Are we having fun yet? … by Chris Goff

Chris-GoffI have always considered myself a "glass half-full"-kind of gal. You know, the one who always looks on the bright side, who sees the funny in things, and enjoys her work. But lately, I'm finding it harder and harder to write.

Take RED SKY, my book-in-progress. I should be thrilled. I have a contract, an agent who loves me and an editor who loves my writing. I love the thriller genre. What could possibly be better?

Except, I have a deadline that's killing me! I've already been granted two extensions and I'm late again. I have a plot that seems to be getting larger and larger, that I can't seem to wrangle, and self-doubt is mumbling in my ear. It's becoming harder and harder to write.

Take DARK WATERS, my first book in the new thriller series. It's on some kind of roll. We sold the audio rights, international rights and book club rights. It's a Finalist for both a Colorado Authors' League Award and a Colorado Book Award. It garnered some great blurbs, some great press and it's got 43 Amazon reviews. All good, right?

Except, I can't seem to shake-off the notion that if I could just hit 50 reviews (hint) Amazon's next algorithm will trip launching me into the stratosphere (am I overreaching?) OR that the last review posted (while not bad and which I should never have read) dissed a premise in my book that carries over to the next book (FYI, a premise that I adore) and now I'm finding it harder and harder to write.

2016_Goff_Owls CoverTake A PARLIAMENT OF OWLS. It was March of 2007 when my last Birdwatcher's Mystery was published. Nine years ago! Now I've found a home for my backlist and Book #6 is scheduled for release in May. The launch is scheduled for May 25th at the Tattered Cover Book Store at 7 p.m. (hint), and I should be doing the "happy dance," right?

Except every signing conjures memories of the launch of DEATH OF A SONGBIRD, Book #2, at my hometown book store, where only two people came—two!—the head boy from my high school graduating class and my aunt. I was devastated, not to mention embarrassed (the book store owner had ordered in 100 copies of my book). Fortunately, the next week, friends returning from their summer vacations descended on the book store and saved my bacon. Yet, 15 years later, I still angst about every book signing—making it harder and harder to write.

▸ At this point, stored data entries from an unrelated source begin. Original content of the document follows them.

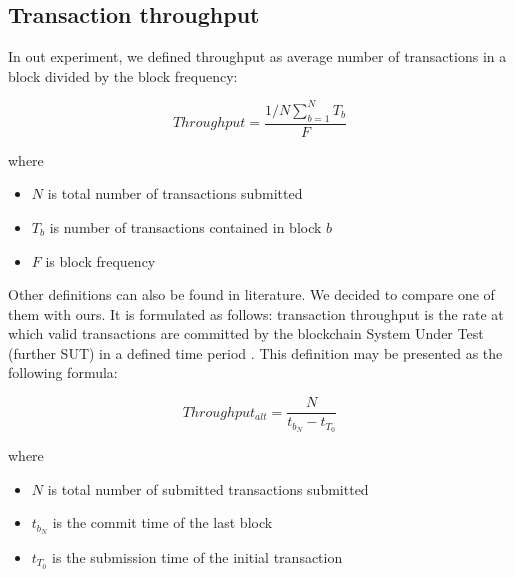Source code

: \subsection{Transaction throughput} \label{throughput}
In out experiment, we defined throughput as average number of transactions in a block divided by the block frequency:

$$Throughput = \frac{1/N \sum_{b=1}^{N} T_b}{F}$$

where
\begin{itemize}
    \item $N$ is total number of transactions submitted
    \item $T_b$ is number of transactions contained in block $b$
    \item $F$ is block frequency
\end{itemize}

Other definitions can also be found in literature. We decided to compare one of them with ours. It is formulated as follows: transaction throughput is the rate at which valid transactions are committed by the blockchain System Under Test (further SUT) in a defined time period \cite{hyperledger_paper}. This definition may be presented as the following formula:

$$Throughput_{alt} = \frac{N}{t_{b_N} - t_{T_0}}$$

where
\begin{itemize}
    \item $N$ is total number of submitted transactions submitted
    \item $t_{b_N}$ is the commit time of the last block
    \item $t_{T_0}$ is the submission time of the initial transaction
\end{itemize}
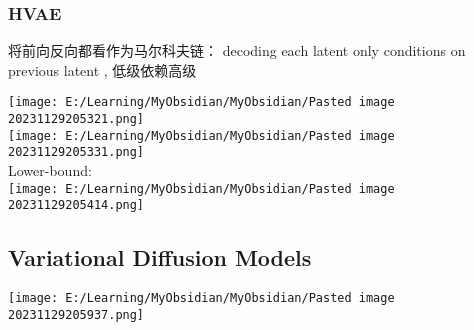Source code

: \documentclass[
]{article}
\begin{document}
\subsubsection{HVAE}\label{hvae}

将前向反向都看作为马尔科夫链： decoding each latent {} only conditions
on previous latent {}, 低级依赖高级

\texttt{[image: E:/Learning/MyObsidian/MyObsidian/Pasted image 20231129205321.png]}\\
\texttt{[image: E:/Learning/MyObsidian/MyObsidian/Pasted image 20231129205331.png]}\\
Lower-bound:\\
\texttt{[image: E:/Learning/MyObsidian/MyObsidian/Pasted image 20231129205414.png]}

\subsection{Variational Diffusion
Models}\label{variational-diffusion-models}

\texttt{[image: E:/Learning/MyObsidian/MyObsidian/Pasted image 20231129205937.png]}
\end{document}
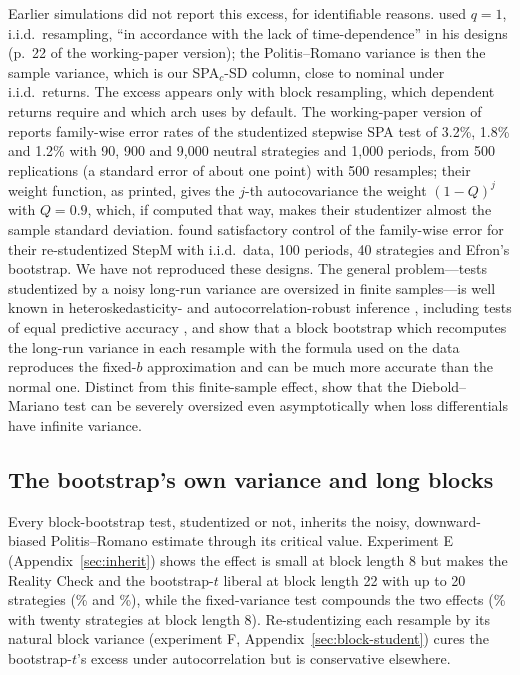 Earlier simulations did not report this excess, for identifiable reasons. \citet{hansen2005spa} used $q=1$, i.i.d.\ resampling, ``in accordance with the lack of time-dependence'' in his designs (p.~22 of the working-paper version); the Politis--Romano variance is then the sample variance, which is our SPA$_c$-SD column, close to nominal under i.i.d.\ returns. The excess appears only with block resampling, which dependent returns require and which arch uses by default. The working-paper version of \citet{hsu2010stepwise} reports family-wise error rates of the studentized stepwise SPA test of 3.2\%, 1.8\% and 1.2\% with 90, 900 and 9,000 neutral strategies and 1,000 periods, from 500 replications (a standard error of about one point) with 500 resamples; their weight function, as printed, gives the $j$-th autocovariance the weight $(1-Q)^j$ with $Q=0.9$, which, if computed that way, makes their studentizer almost the sample standard deviation. \citet{romano2005stepwise} found satisfactory control of the family-wise error for their re-studentized StepM with i.i.d.\ data, 100 periods, 40 strategies and Efron's bootstrap. We have not reproduced these designs. The general problem---tests studentized by a noisy long-run variance are oversized in finite samples---is well known in heteroskedasticity- and autocorrelation-robust inference \citep{kiefer2005new,sun2008optimal,lazarus2018har}, including tests of equal predictive accuracy \citep{coroneo2020comparing}, and \citet{goncalves2011block} show that a block bootstrap which recomputes the long-run variance in each resample with the formula used on the data reproduces the fixed-$b$ approximation and can be much more accurate than the normal one. Distinct from this finite-sample effect, \citet{frederiksen2026heavy} show that the Diebold--Mariano test can be severely oversized even asymptotically when loss differentials have infinite variance.

\subsection{The bootstrap's own variance and long blocks}
Every block-bootstrap test, studentized or not, inherits the noisy, downward-biased Politis--Romano estimate through its critical value. Experiment E (Appendix~\ref{sec:inherit}) shows the effect is small at block length 8 but makes the Reality Check and the bootstrap-$t$ liberal at block length 22 with up to 20 strategies (\% and \%), while the fixed-variance test compounds the two effects (\% with twenty strategies at block length 8). Re-studentizing each resample by its natural block variance (experiment F, Appendix~\ref{sec:block-student}) cures the bootstrap-$t$'s excess under autocorrelation but is conservative elsewhere.

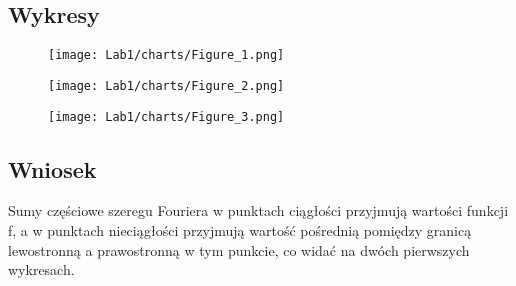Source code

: \begin{Shaded}
\begin{Highlighting}[]
\OperatorTok{=} \NormalTok{\{} \NormalTok{: [fab1()], } \NormalTok{: [fab2()], } \NormalTok{: [fab3()]\}}
\OperatorTok{=} \NormalTok{[fun()]}
\OperatorTok{=} \NormalTok{[]}
\OperatorTok{=} \NormalTok{[]}
  \NormalTok{(}\NormalTok{):}
    \OperatorTok{=}\NormalTok{))}
    \OperatorTok{-} 
\OperatorTok{=} 
\OperatorTok{=} 
  
    \OperatorTok{=} 
    \OperatorTok{=} 
    \OperatorTok{=} 
    \OperatorTok{=} 
    \OperatorTok{=} 
    \OperatorTok{=} \NormalTok{v[}\NormalTok{][}\NormalTok{], v[}\NormalTok{][}\NormalTok{]}
    \OperatorTok{=} 
    \OperatorTok{=} 
      \NormalTok{(}\NormalTok{):}
        \OperatorTok{=} 
        \OperatorTok{+=} 
    \OperatorTok{+=} \OperatorTok{/}
    \NormalTok{plotSeries(x,S, fx[}\NormalTok{][inx])}
\end{Highlighting}
\end{Shaded}
\subsection{Wykresy}
\FloatBarrier
\begin{figure}[!ht]
	\begin{center}
\texttt{[image: Lab1/charts/Figure\_1.png]}
	\end{center}
\end{figure}
\begin{figure}[!ht]
	\begin{center}
\texttt{[image: Lab1/charts/Figure\_2.png]}
	\end{center}
\end{figure}
\begin{figure}[!ht]
	\begin{center}
\texttt{[image: Lab1/charts/Figure\_3.png]}
	\end{center}
\end{figure}
\FloatBarrier

\subsection{Wniosek}
Sumy częściowe szeregu Fouriera w punktach ciągłości przyjmują wartości funkcji f, a w punktach nieciągłości przyjmują wartość pośrednią pomiędzy granicą lewostronną a prawostronną w tym punkcie, co widać na dwóch pierwszych wykresach.
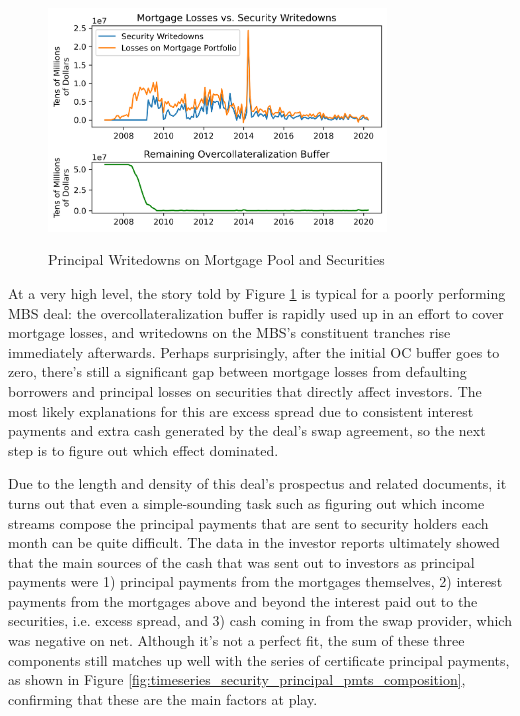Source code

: \documentclass[12pt]{article}
\begin{document}
\begin{figure}[h]
	\centering
	\caption{Principal Writedowns on Mortgage Pool and Securities}
	\includegraphics[width=0.8\textwidth]{../figures/timeseries_losses_vs_writedowns}
	\label{fig:timeseries_losses_vs_writedowns}
\end{figure}

At a very high level, the story told by Figure \ref{fig:timeseries_losses_vs_writedowns} is typical for a poorly performing MBS deal: the overcollateralization buffer is rapidly used up in an effort to cover mortgage losses, and writedowns on the MBS’s constituent tranches rise immediately afterwards. Perhaps surprisingly, after the initial OC buffer goes to zero, there’s still a significant gap between mortgage losses from defaulting borrowers and principal losses on securities that directly affect investors. The most likely explanations for this are excess spread due to consistent interest payments and extra cash generated by the deal’s swap agreement, so the next step is to figure out which effect dominated.

	Due to the length and density of this deal's prospectus and related documents, it turns out that even a simple-sounding task such as figuring out which income streams compose the principal payments that are sent to security holders each month can be quite difficult. The data in the investor reports ultimately showed that the main sources of the cash that was sent out to investors as principal payments were 1) principal payments from the mortgages themselves, 2) interest payments from the mortgages above and beyond the interest paid out to the securities, i.e. excess spread, and 3) cash coming in from the swap provider, which was negative on net. Although it’s not a perfect fit, the sum of these three components still matches up well with the series of certificate principal payments, as shown in Figure \ref{fig:timeseries_security_principal_pmts_composition}, confirming that these are the main factors at play.
\end{document}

Need I go on? There are the writer gigs. Sooo much fun! And I've been fortunate to have been asked to do quite a few in the next several months. But, while I love sharing with other writers and with readers, preparation takes time. Plus it's only fair to the event planners, my publisher, and me to spend time on Social Media and promotion.

And then there's my personal life....

Okay, you see the theme (and, if you're like me, you've got the tune to the Maroon 5 song "Harder to Breathe" stuck in your head) and you're probably thinking: "What the heck is she whining about ?" because your professional and personal life is no doubt way more busy and congested than mine.

So, my question for you is: Are we having fun? If it's always fun, I want to know your secret. Please post!

But for those of you who can feel my pain, I've come up a simple strategy for putting the FUN back in writing.

1. Free up some time. I used to write every chance I could—in the evening after the kids were in bed or in the morning after everyone went out the door. I craved time to write, and every minute I carved out was a gift. My vow: to once more cherish my writing time.

2. Unfetter the muse. When I first started writing, I never worried about deadlines or page counts or plot lines or genre constraints. I used to follow the tangents to see where they'd lead, never worried about the pages I might have to throw away. It was a joy to see where my writing took me. My vow: to write with abandon again.

3. Nurture yourself. Everybody needs time to breathe. There are only so many hours in a day, and there are so many things to get done and so many things that need doing. I used to be much better at compartmentalizing my time. My vow: to find a better balance.

So, to answer my own question, of course we're having fun! Or we will be. Right now I have to get back to my writing. You see, I have this deadline that's killing me!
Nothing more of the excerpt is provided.